Other officials present included the Deputy Ministers of Social Development Hendrietta Bogopane-Zulu; Communications, Tandi Mahambehlala; Transport, Sindisiwe Chikunga and Justice and Correctional Services, Thabang Makwetla.
Born on 10 July 1956, Mahlangu was sentenced to death on 2 March 1978 and executed on 6 April 1979. He was the first young operative of uMkhonto Wesizwe to face the death sentence.
Deputy Minister Manamela said over the last 24 years, the blood of Mahlangu has nourished the tree of freedom.
“A lot has been done to improve the lives of millions and this progress should never be taken for granted. Government has committed to taking forward what Kalushi fought for.”
Speaking at the main programme held at Mahlangu’s home in Mamelodi West, Deputy Minister Makwetla said South Africans cannot talk about Solomon Mahlangu without asking themselves what they are doing to make people’s lives better.
“It is important that we remind ourselves of where we come from and what Solomon Mahlangu was about.”
Prince George Mahlangu, who spoke on behalf of Mahlangu’s family, thanked government for celebrating the day with the family, saying South Africans should embrace what Mahlangu stood for.
“He was brave and his bravery was not made by what he sought to get.

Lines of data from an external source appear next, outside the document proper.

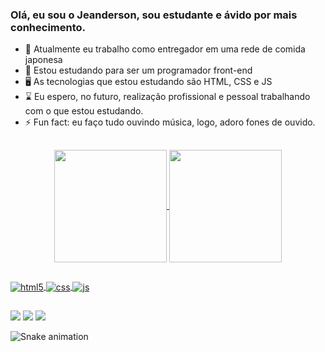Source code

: ### Olá, eu sou o Jeanderson, sou estudante e ávido por mais conhecimento.

- 🛵 Atualmente eu trabalho como entregador em uma rede de comida japonesa
- 🌱 Estou estudando para ser um programador front-end
- 🖥️ As tecnologias que estou estudando são HTML, CSS e JS
- ⌛ Eu espero, no futuro, realização profissional e pessoal trabalhando com o que estou estudando.
- ⚡ Fun fact: eu faço tudo ouvindo música, logo, adoro fones de ouvido.
##

<div align="center">
  <a href="https://github.com/jeandersonsilva">
  <img align="center" height="180em" src="https://github-readme-stats.vercel.app/api?username=jeandersonsilva&show_icons=true&theme=calm&include_all_commits=true&count_private=false"/>
  <img align="center" height="180em" src="https://github-readme-stats.vercel.app/api/top-langs/?username=jeandersonsilva&layout=compact&langs_count=7&theme=calm"/>
</div>

##

<div>
    <img align="center" alt="html5" src="https://img.shields.io/badge/HTML5-E34F26?style=for-the-badge&logo=html5&logoColor=white" />
    <img align="center" alt="css" src="https://img.shields.io/badge/CSS3-1572B6?style=for-the-badge&logo=css3&logoColor=white" />
    <img align="center" alt="js" src="https://img.shields.io/badge/JavaScript-F7DF1E?style=for-the-badge&logo=javascript&logoColor=black" />
</div>

##


<div>  
  <a href="https://instagram.com/jeanrv80" target="_blank"><img src="https://img.shields.io/badge/-Instagram-%23E4405F?style=for-the-badge&logo=instagram&logoColor=white" target="_blank"></a>
  <a href = "mailto:jeandersong32@gmail.com"><img src="https://img.shields.io/badge/-Gmail-%23333?style=for-the-badge&logo=gmail&logoColor=white" target="_blank"></a>
  <a href="https://www.linkedin.com/in/jeanderson-silva-" target="_blank"><img src="https://img.shields.io/badge/-LinkedIn-%230077B5?style=for-the-badge&logo=linkedin&logoColor=white" target="_blank"></a> 
 
  ![Snake animation](https://github.com/jeandersonsilva/jeandersonsilva/blob/output/github-contribution-grid-snake.svg)
 
</div>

To us, he is still alive and we will never forget the role he played. It is part of history. We will remain grounded because he was everything to us and the country.”
After the main programme, government officials were joined by young people from Gauteng to watch the Kalushi movie at Nu Metro cinema in Menlyn Mall.
The youth will later in the day engage in a dialogue to highlight the challenges they face, and what they have learned from the story of Solomon Mahlangu.